_Materials provided_:
—————

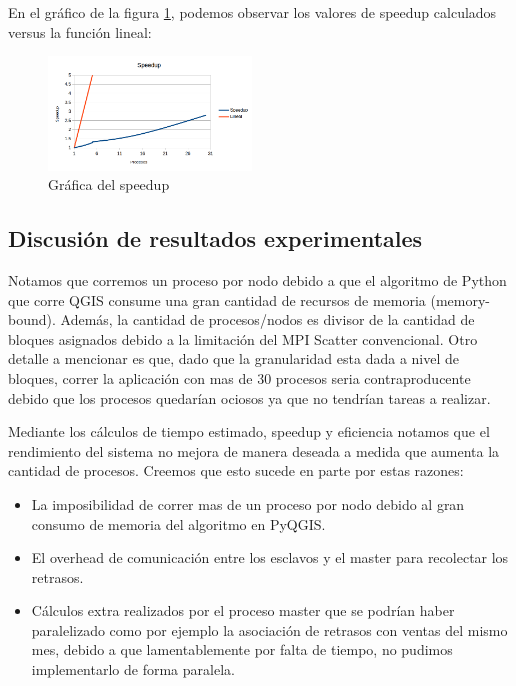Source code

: \documentclass[journal]{IEEEtran}
\begin{document}
En el gráfico de la figura \ref{fig:speedup}, podemos observar los valores de speedup calculados versus la función lineal:

\begin{figure}[h]
    \centering
    \includegraphics[width=0.48\textwidth]{speedup}
    \caption{Gráfica del speedup}
    \label{fig:speedup}
\end{figure}

\subsection{Discusión de resultados experimentales}
Notamos que corremos un proceso por nodo debido a que el algoritmo de Python que corre QGIS consume una gran cantidad de recursos de memoria (memory-bound). Además, la cantidad de procesos/nodos es divisor de la cantidad de bloques asignados debido a la limitación del MPI Scatter convencional. Otro detalle a mencionar es que, dado que la granularidad esta dada a nivel de bloques, correr la aplicación con mas de 30 procesos seria contraproducente debido que los procesos quedarían ociosos ya que no tendrían tareas a realizar.

Mediante los cálculos de tiempo estimado, speedup y eficiencia notamos que el rendimiento del sistema no mejora de manera deseada a medida que aumenta la cantidad de procesos. Creemos que esto sucede en parte por estas razones:
\begin{itemize}
\item La imposibilidad de correr mas de un proceso por nodo debido al gran consumo de memoria del algoritmo en PyQGIS.
\item El overhead de comunicación entre los esclavos y el master para recolectar los retrasos.
\item Cálculos extra realizados por el proceso master que se podrían haber paralelizado como por ejemplo la asociación de retrasos con ventas del mismo mes, debido a que lamentablemente por falta de tiempo, no pudimos implementarlo de forma paralela.
\end{itemize}
\end{document}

—————

_Your objective_:
Your answer should consist only of the lines from the one that holds "de forma paralela." to the end of the entries above, both ends included, each repeated exactly.

_Task solution_:
\item Cálculos extra realizados por el proceso master que se podrían haber paralelizado como por ejemplo la asociación de retrasos con ventas del mismo mes, debido a que lamentablemente por falta de tiempo, no pudimos implementarlo de forma paralela.
\end{itemize}
\end{document}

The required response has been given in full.